School Leaders Eagerly Await 'No Child' Waiver

Greensboro, NC -- State education leaders might not be sitting by the phone, but they are eagerly awaiting a call from Washington, DC.

North Carolina is one of dozens of states that asked for a waiver from parts of No Child Left Behind back in February. That waiver from the US Department of Education should come any day now. But why do so many states and schools want to opt-out of a program designed to improve education?

It all basically boils down to a struggle for money and control. Guilford County Schools leaders say No Child Left Behind actually makes it harder to serve the students who need the most help.

Under the legislation, schools have to pay for special tutoring for students who are in low-performing schools that also have high numbers of students getting free or reduced lunch. Other struggling kids at those schools who can afford their lunches don't get the tutoring help.

When North Carolina gets that waiver, school systems will get the flexibility to spend the money they're using for that tutoring to reach all the students at those high-poverty, low-performing schools who need it. The waiver also gives school districts the chance to opt-out of paying to transport students at low-performing schools to another of the district's schools that's doing better.

In Guilford Co., kids in that School Choice program can stay in it, but they'll just have to get their own rides. If they can't, school leaders say parents shouldn't worry.

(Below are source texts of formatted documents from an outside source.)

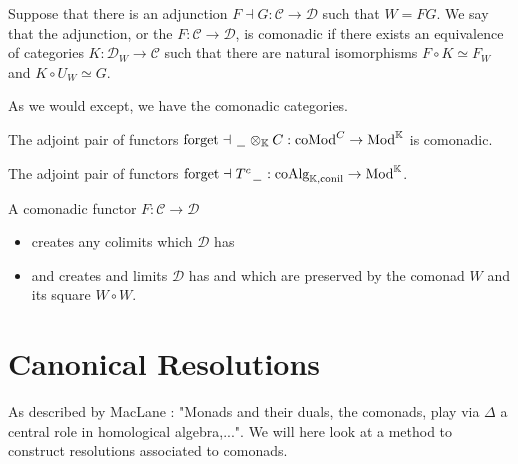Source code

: \documentclass[../thesis.tex]{subfiles}
\begin{document}
    \begin{definition}[Comonadicity]
        Suppose that there is an adjunction $F \dashv G : \mathcal{C} \rightarrow \mathcal{D}$ such that $W = FG$. We say that the adjunction, or the $F : \mathcal{C} \rightarrow \mathcal{D}$, is comonadic if there exists an equivalence of categories $K : \mathcal{D}_W \rightarrow \mathcal{C}$ such that there are natural isomorphisms $F\circ K \simeq F_W$ and $K\circ U_W \simeq G$.
    \end{definition}

    As we would except, we have the comonadic categories.
    \begin{example}
        The adjoint pair of functors $\text{forget} \dashv \hspace{0.05cm}\underline{\hspace{0.2cm}}\hspace{0.05cm}\otimes_\mathbb{K} C : \text{coMod}^C \rightarrow \text{Mod}^\mathbb{K}$ is comonadic.
    \end{example}

    \begin{example}
        The adjoint pair of functors $\text{forget} \dashv T^c\hspace{0.05cm}\underline{\hspace{0.2cm}}\hspace{0.05cm} : \text{coAlg}_{\mathbb{K},\text{conil}} \rightarrow \text{Mod}^\mathbb{K}$.
    \end{example}

    \begin{thm}\label{thm: limit-creation}
        A comonadic functor $F : \mathcal{C} \rightarrow \mathcal{D}$
        \begin{itemize}
            \item creates any colimits which $\mathcal{D}$ has
            \item and creates and limits $\mathcal{D}$ has and which are preserved by the comonad $W$ and its square $W\circ W$.
        \end{itemize}
    \end{thm}

    \section{Canonical Resolutions}
        As described by MacLane \cite[180]{MacLane71}: "Monads and their duals, the comonads, play via $\Delta$ a central role in homological algebra,...". We will here look at a method to construct resolutions associated to comonads.
\end{document}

"With all the things that we plan on doing within these schools, we will improve that school's performance," Erik Nagley, the director of Guilford Co. Schools' Title One program said. "And we will be able to create an environment that's community-oriented, bringing the students back close. And we will be able to wrap around and provide additional supports to make both the students successful, as well as the school."

With the waiver, Guilford Co. Schools stand to have $4 million to spend on boosting student achievement. About 23,500 students -- or a third of students in Guilford County -- attend one of these high-poverty schools. They stand to benefit most, since it's pretty much a slam dunk that North Carolina will get that waiver.